Thursday, 27 January 2011

Arctic Roll

Coues' Arctic Redpoll, Beds, Jan 2011. This is a second individual in Bedfordshire this year, coming straight off the back of the highly elusive Lodge bird. This one is with only around 40 redpolls and showed very well when I went to look at it. It's interesting to note how variable the flank streaking appears to be in different shots. In some it looks very light and almost not there, but in others it shows are heavier, darker lines. Similarly the undertail coverts look totally clean in some shots, but perhaps actually show a tiny streak in others?

These are fascinating birds, and ones that have been keeping me occupied all winter so far. Most of my lunchtimes have been spend walking round The Lodge in search of that individual. However in the 40+ hours I've amassed looking through hundreds of redpolls I've only seen the Coues' twice! Very tricky blighters.

Friday, 14 January 2011

Another hybrid quacker

I thought this was going to be a female Pochard x Tufted hybrid, but by pure chance I happened upon this post on Dominic Mitchells blog, with what look like two identical birds. Keith Vinicombe thinks his are Pochard x Ferruginous, albeit at the Pochard end of the spectrum. I actually suspect my bird is identical to his top bird, so maybe it moved to Stewartby Lake from Alexandra Park in London? Stewartby Lake, Beds, 8th January 2011.

Sunday, 9 January 2011

Bramble finches

The upper shot was taken with a Canon 400d, and 300mm IS f.4, the lower shot taken digiscoping using a Canon S90, Swarovski ATS 80 HD, 20x eyepiece, and universal adapter. Both shot RAW and converted using Canon DPP, then resized in Photoshop. Pretty similar quality I would say. Bramblings, Southill, 9th January 2011.

Thursday, 6 January 2011

Coues' Arctic Redpoll video

More of an interesting Redpoll at The Lodge from Steve Blain on Vimeo.

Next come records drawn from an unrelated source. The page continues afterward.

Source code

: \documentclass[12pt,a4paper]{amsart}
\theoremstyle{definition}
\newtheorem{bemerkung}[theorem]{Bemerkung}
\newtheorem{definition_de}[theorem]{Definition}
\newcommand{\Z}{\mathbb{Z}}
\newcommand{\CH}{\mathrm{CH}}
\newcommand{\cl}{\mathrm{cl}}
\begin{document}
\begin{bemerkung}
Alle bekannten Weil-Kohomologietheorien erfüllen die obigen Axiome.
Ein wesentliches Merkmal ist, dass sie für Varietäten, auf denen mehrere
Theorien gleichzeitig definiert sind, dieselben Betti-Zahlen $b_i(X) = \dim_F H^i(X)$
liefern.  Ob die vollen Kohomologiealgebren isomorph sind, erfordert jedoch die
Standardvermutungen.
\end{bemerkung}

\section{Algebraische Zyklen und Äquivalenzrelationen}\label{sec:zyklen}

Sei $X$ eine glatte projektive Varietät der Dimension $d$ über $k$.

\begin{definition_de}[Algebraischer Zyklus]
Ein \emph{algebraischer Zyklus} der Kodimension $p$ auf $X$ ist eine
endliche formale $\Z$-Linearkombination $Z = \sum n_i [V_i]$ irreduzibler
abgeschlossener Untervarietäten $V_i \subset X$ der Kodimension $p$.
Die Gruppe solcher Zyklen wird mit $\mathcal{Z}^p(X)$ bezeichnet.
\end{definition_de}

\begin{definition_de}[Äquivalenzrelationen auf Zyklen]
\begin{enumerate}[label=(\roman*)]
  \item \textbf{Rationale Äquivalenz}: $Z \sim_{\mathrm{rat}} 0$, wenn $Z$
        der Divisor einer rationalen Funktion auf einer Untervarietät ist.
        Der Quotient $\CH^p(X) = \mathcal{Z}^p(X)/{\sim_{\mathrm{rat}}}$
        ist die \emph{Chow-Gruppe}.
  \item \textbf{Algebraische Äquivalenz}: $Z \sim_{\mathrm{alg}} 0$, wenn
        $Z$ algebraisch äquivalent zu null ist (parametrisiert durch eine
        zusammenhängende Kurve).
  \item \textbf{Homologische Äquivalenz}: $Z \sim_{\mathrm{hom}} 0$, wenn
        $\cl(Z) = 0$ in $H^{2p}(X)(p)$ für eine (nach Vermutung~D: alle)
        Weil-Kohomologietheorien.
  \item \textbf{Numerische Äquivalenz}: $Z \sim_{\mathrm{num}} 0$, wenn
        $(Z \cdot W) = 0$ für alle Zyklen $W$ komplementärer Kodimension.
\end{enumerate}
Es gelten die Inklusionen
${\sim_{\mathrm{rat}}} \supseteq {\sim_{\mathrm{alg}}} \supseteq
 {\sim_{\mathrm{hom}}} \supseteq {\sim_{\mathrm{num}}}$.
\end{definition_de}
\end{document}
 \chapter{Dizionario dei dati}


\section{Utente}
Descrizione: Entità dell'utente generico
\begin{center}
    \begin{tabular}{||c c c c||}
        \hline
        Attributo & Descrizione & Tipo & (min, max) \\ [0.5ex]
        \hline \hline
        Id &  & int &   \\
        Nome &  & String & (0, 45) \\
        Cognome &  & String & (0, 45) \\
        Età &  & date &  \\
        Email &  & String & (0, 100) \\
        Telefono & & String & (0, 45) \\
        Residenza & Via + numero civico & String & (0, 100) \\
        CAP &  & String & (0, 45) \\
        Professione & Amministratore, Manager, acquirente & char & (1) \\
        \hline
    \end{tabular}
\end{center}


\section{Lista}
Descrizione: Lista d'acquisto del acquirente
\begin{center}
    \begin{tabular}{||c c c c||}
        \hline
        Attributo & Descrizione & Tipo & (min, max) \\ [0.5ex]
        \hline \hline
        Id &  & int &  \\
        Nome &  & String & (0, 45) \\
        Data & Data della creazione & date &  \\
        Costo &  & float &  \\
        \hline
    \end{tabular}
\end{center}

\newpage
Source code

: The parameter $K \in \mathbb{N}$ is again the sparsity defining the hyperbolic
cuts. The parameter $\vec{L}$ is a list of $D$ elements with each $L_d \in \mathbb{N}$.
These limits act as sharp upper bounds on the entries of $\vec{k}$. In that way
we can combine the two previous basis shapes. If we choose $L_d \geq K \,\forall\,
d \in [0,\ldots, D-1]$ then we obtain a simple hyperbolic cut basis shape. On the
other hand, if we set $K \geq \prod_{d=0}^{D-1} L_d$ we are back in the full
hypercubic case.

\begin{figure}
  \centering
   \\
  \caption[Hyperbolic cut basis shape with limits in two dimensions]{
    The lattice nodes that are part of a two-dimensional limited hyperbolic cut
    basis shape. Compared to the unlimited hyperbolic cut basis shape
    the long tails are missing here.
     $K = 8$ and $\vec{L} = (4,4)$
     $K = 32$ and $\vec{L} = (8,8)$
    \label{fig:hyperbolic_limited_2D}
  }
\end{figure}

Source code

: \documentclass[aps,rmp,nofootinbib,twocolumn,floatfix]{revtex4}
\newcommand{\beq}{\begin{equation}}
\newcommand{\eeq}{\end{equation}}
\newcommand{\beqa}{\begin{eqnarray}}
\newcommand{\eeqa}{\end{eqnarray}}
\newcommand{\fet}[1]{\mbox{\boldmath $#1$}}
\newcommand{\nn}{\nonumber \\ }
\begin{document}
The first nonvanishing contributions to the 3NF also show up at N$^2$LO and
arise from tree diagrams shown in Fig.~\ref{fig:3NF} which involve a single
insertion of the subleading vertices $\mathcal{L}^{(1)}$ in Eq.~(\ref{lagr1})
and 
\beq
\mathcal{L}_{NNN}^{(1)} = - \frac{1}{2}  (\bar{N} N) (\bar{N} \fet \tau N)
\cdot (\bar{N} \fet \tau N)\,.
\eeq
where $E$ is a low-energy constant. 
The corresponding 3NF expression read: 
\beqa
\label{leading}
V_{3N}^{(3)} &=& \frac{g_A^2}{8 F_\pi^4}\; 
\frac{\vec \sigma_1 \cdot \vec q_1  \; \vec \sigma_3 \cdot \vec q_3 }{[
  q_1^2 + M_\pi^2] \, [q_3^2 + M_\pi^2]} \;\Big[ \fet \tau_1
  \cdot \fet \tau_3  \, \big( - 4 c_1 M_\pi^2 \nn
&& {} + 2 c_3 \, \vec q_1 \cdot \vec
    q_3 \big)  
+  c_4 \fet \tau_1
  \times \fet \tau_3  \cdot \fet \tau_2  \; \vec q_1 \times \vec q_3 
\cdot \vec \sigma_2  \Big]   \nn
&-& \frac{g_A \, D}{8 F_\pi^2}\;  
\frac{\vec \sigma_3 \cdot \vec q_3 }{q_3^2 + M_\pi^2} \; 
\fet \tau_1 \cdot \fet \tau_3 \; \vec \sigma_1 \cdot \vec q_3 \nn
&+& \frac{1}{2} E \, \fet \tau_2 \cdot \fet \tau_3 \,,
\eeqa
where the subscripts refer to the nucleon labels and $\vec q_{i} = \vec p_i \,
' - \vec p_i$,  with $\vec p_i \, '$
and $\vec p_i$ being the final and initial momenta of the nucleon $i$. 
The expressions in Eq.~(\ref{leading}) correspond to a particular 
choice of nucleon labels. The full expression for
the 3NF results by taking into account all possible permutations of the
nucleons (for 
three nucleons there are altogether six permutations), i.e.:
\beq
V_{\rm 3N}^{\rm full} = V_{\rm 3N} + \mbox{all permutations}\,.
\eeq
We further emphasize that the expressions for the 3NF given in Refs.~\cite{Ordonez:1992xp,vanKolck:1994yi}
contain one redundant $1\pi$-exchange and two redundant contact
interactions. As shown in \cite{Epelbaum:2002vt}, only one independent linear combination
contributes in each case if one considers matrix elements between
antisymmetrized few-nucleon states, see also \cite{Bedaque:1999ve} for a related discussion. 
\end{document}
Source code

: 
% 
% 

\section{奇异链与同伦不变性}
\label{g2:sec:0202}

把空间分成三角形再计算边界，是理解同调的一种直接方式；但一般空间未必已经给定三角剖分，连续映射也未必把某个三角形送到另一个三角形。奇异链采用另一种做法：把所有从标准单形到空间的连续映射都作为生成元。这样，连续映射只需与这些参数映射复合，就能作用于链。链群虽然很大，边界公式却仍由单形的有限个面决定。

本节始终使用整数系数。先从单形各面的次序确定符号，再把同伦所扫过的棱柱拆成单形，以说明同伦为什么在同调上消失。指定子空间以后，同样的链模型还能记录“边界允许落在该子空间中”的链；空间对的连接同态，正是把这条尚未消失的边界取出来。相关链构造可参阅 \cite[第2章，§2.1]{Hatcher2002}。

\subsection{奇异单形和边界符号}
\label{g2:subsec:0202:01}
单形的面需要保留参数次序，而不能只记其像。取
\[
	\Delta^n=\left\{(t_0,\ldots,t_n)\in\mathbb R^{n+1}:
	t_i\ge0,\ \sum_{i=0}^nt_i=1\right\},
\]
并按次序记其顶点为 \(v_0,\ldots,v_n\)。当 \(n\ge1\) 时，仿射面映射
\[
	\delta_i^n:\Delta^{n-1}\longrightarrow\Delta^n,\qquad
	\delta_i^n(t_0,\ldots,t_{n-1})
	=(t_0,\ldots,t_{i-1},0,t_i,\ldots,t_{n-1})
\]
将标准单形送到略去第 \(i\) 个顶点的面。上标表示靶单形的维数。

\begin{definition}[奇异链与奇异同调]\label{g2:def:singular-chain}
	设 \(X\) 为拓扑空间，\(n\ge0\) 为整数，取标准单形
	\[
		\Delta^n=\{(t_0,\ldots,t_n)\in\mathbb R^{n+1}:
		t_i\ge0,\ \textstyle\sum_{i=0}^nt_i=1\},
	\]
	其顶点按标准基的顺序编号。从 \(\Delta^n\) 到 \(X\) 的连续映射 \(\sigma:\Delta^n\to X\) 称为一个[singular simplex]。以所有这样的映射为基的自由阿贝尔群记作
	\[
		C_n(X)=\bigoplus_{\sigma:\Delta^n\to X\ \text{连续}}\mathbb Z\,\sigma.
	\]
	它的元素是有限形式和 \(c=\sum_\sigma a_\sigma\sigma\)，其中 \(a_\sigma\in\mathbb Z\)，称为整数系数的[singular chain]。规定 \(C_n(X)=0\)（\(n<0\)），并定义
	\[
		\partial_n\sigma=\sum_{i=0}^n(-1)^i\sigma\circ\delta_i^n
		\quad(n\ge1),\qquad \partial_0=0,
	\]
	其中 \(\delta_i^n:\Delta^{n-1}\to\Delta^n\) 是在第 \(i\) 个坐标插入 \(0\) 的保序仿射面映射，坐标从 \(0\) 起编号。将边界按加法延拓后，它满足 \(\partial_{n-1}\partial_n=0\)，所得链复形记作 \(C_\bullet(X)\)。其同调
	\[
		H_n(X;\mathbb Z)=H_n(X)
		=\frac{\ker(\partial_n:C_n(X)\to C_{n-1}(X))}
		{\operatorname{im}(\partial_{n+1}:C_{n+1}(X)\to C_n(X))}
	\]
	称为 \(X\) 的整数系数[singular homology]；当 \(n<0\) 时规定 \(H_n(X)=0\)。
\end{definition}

An interesting Redpoll at The Lodge from Steve Blain on Vimeo.

Coues' Arctic Redpoll

The following shots show a Coues' Arctic Redpoll at The Lodge, 5th January 2011.

It was identified using the following criteria:
* Large size, with a bull-necked appearance
* Small bill which appears parallel sided
* Cream wash to head and chest
* Relatively light flank streaking, which does not reach beyond the wing-bar
* Broad white wing-bar, with no real hint of buff
* Large white rump, with little streaking
* Single, thin, under-tail streak

Appears thick-necked when compared to the (apparent) Lesser Redpoll in front:

Note the area of the white rump:

In this image it is next to a grey Mealy. Straight away you can see the different ground colour to the two birds. The flank streaking reaches much further down the flanks in the Mealy, and is heavier:

Here you can see the single, thin, undertail covert streak:

This bird is the culmination of around two months chasing the redpoll flocks at The Lodge. Observers of this bird (other than myself) included Mark Eaton, Mark Gurney, and Mark Ward. All helped in its identification and have spent many hours searching for these birds since they arrived in November.